L'ultima sfida: il 3D
A poche ore dall'anteprima del suo ultimo film, Jean Jacques Annaud esprime il suo parere sulla tecnica tridimensionale, da lui adottata già nel 1995 per il mediometraggio Le ali del coraggio e adesso riproposta in occasione de L'ultimo lupo, storia di un giovane studente cinese che affronta la dura vita rurale della Mongolia. "Per me il cinema è sempre stato un territorio di sperimentazione estetica e tecnica. Sono stato uno dei primi registi europei ad utilizzare la tecnica sonora del Dolby, affinché l'audio del film diventasse una sinfonia avvolgente". Il 3D, invece, è una tecnica che ridefinisce inevitabilmente il ruolo artistico del regista che da semplice "pittore di tele si trasforma in scultore di statue mobili". Facendo riferimento al cinema mainstream degli ultimi cinque anni, Annaud ammette che è facile abusare della stereoscopia, cadendo nell'eccesso con film in cui la tecnica domina la narrazione.
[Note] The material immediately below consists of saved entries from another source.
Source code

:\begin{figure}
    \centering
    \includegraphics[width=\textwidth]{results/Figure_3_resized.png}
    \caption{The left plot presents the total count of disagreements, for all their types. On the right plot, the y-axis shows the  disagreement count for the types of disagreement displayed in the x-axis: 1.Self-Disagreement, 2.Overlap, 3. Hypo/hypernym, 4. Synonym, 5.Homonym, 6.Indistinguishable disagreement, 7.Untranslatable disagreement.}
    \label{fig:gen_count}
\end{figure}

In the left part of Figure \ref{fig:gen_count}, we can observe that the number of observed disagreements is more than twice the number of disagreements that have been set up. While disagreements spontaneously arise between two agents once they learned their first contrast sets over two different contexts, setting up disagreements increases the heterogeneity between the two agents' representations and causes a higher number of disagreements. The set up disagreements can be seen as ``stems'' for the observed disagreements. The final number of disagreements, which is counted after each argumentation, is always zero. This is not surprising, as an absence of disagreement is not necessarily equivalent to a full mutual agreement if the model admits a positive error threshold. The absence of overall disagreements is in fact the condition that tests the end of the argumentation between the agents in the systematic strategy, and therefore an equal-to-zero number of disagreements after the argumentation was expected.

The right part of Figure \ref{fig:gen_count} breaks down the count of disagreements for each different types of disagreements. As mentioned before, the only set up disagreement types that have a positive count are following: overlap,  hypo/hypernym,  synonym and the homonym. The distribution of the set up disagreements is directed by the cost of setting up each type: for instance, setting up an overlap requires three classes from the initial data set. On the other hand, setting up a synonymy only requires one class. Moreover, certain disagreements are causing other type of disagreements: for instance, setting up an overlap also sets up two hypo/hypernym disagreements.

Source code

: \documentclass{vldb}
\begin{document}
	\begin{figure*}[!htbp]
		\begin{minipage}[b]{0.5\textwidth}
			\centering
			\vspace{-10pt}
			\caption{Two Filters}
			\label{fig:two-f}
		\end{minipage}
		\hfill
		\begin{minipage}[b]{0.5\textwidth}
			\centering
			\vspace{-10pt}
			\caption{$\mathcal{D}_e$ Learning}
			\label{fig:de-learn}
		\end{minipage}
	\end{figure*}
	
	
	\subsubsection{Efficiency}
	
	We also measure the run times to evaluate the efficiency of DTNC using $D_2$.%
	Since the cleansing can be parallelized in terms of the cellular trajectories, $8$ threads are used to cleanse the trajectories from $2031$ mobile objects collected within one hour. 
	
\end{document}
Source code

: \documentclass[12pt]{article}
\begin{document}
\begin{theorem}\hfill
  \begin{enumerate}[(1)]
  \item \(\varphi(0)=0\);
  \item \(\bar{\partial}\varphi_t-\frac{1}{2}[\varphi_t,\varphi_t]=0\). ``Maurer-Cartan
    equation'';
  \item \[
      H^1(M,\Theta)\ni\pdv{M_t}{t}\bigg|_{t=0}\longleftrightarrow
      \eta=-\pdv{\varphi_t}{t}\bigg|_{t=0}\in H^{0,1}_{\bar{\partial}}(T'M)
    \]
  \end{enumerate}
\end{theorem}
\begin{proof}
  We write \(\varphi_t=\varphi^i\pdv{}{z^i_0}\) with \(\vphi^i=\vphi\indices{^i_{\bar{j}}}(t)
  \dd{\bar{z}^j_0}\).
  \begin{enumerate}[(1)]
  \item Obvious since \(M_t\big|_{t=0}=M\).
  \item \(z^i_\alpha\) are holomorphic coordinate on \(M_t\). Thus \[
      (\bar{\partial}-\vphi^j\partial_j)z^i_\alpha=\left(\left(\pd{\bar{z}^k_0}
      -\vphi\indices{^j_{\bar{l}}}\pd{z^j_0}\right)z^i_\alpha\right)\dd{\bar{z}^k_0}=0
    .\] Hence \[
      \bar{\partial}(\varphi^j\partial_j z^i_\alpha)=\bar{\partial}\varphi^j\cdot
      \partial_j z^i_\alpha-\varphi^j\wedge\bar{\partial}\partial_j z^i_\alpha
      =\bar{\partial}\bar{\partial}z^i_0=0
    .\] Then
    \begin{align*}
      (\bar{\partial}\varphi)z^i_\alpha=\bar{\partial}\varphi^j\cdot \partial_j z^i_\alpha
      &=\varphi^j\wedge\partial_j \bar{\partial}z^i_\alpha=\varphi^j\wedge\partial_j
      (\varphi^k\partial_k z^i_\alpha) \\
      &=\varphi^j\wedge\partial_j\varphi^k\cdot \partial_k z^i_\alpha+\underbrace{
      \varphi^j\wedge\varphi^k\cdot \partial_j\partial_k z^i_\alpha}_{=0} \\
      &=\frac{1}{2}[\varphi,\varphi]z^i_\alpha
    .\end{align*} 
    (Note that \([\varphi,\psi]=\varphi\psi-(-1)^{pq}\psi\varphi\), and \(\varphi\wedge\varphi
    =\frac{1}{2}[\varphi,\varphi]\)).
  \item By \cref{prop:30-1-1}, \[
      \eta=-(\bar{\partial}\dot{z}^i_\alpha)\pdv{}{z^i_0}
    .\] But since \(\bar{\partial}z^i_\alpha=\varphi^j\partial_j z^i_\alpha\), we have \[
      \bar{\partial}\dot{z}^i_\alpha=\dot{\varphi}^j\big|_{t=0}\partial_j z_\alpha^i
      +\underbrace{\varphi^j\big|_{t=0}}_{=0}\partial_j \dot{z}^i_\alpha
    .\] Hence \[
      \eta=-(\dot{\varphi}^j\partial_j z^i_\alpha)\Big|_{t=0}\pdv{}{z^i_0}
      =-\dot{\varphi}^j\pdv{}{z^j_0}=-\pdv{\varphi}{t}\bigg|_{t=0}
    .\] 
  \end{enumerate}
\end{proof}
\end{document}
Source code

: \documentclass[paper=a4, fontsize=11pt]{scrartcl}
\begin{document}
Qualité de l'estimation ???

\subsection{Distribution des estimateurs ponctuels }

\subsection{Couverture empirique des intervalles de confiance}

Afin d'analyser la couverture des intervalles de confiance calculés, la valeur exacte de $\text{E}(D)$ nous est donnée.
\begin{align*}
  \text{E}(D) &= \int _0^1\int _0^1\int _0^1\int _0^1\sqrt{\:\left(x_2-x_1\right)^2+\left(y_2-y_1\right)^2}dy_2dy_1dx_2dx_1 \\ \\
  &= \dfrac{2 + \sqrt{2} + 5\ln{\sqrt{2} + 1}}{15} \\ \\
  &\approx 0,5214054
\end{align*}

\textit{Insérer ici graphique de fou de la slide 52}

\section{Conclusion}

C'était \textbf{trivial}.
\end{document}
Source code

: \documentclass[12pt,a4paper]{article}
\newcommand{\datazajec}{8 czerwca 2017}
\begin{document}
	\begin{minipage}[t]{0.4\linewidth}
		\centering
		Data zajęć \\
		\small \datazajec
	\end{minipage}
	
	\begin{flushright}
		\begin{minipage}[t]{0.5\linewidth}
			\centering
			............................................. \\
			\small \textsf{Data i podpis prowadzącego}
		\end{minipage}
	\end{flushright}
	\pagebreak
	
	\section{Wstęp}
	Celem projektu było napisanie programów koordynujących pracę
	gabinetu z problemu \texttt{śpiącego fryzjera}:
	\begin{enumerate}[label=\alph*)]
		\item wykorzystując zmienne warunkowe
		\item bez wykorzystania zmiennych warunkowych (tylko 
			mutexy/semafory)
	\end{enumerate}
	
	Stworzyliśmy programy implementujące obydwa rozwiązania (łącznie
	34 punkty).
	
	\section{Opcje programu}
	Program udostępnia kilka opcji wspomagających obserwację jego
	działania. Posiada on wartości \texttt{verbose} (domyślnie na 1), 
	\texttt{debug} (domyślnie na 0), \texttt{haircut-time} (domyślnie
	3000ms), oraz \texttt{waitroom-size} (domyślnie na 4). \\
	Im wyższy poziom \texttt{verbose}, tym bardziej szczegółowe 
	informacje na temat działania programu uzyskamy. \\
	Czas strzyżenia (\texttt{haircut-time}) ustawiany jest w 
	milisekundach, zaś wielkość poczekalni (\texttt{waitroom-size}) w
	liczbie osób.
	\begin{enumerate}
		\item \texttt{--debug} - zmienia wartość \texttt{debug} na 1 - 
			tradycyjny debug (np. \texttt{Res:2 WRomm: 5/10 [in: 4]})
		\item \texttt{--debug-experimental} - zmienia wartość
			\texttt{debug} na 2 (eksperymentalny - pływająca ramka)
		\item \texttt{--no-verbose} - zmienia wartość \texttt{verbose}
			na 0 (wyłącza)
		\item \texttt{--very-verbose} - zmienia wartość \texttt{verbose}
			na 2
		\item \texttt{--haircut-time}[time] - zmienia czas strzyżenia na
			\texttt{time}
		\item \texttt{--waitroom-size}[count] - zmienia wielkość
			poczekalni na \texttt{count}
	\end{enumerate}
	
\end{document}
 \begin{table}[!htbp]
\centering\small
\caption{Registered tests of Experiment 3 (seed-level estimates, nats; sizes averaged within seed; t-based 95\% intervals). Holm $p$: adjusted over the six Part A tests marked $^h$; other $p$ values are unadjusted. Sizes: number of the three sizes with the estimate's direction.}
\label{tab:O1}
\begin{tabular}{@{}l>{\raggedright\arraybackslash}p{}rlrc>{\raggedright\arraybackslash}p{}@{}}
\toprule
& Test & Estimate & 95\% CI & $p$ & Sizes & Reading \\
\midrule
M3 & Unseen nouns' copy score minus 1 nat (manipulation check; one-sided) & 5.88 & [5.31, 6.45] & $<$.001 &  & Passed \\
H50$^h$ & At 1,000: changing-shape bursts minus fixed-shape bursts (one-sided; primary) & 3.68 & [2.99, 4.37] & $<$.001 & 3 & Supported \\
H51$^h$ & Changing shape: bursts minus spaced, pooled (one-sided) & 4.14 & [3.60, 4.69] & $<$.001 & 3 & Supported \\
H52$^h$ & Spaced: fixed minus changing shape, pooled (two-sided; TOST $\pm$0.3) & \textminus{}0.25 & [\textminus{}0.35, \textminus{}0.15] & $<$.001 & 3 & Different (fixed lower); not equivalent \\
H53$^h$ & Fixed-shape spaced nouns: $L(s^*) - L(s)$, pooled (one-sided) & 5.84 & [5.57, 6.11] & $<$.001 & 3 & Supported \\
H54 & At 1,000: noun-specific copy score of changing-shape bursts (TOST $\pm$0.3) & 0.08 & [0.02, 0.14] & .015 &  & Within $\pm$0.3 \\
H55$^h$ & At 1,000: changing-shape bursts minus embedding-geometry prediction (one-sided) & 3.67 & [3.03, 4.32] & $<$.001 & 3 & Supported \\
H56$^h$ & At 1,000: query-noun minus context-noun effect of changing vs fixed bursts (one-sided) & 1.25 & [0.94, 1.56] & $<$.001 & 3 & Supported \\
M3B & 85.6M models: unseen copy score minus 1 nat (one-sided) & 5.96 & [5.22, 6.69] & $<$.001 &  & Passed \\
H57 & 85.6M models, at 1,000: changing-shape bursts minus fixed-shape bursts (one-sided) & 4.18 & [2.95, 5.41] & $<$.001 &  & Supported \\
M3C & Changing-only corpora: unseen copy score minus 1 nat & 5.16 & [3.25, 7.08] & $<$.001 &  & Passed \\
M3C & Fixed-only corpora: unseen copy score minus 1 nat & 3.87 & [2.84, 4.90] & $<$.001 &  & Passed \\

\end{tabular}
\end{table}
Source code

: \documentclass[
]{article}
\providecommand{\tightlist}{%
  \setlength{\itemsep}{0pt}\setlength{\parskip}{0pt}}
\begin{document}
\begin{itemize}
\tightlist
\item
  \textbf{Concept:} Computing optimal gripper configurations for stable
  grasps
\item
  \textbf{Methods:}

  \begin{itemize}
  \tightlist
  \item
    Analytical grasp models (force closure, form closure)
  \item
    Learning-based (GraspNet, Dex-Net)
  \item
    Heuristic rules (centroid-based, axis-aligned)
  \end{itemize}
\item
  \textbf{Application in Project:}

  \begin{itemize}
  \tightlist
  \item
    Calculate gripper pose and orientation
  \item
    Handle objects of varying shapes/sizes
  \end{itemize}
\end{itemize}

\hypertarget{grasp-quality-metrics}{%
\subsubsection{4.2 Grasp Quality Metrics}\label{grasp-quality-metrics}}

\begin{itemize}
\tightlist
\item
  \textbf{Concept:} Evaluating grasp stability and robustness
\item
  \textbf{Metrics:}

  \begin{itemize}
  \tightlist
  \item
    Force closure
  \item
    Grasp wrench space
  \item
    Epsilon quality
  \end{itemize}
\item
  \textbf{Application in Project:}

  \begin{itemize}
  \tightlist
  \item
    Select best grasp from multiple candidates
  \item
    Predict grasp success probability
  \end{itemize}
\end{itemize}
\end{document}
Al contrario, "la tridimensionalità deve essere efficace nel creare intimità e non sovraesporre l'azione". Ne L'ultimo lupo ha cercato di invertire il movimento del 3D: non ci sono oggetti che arrivano incontro allo spettatore, ma è il pubblico ad essere inglobato negli ambienti del film, per "condividere il piacere sensoriale della dimensione animale". Una specie di "effetto acquario" che aiuterà ancora una volta a calarsi nei panni dell'uomo che si confronta con la propria bestialità. Un cinema fradicio di emozioni nel quale si può annegare o riemergere un po' più consapevoli.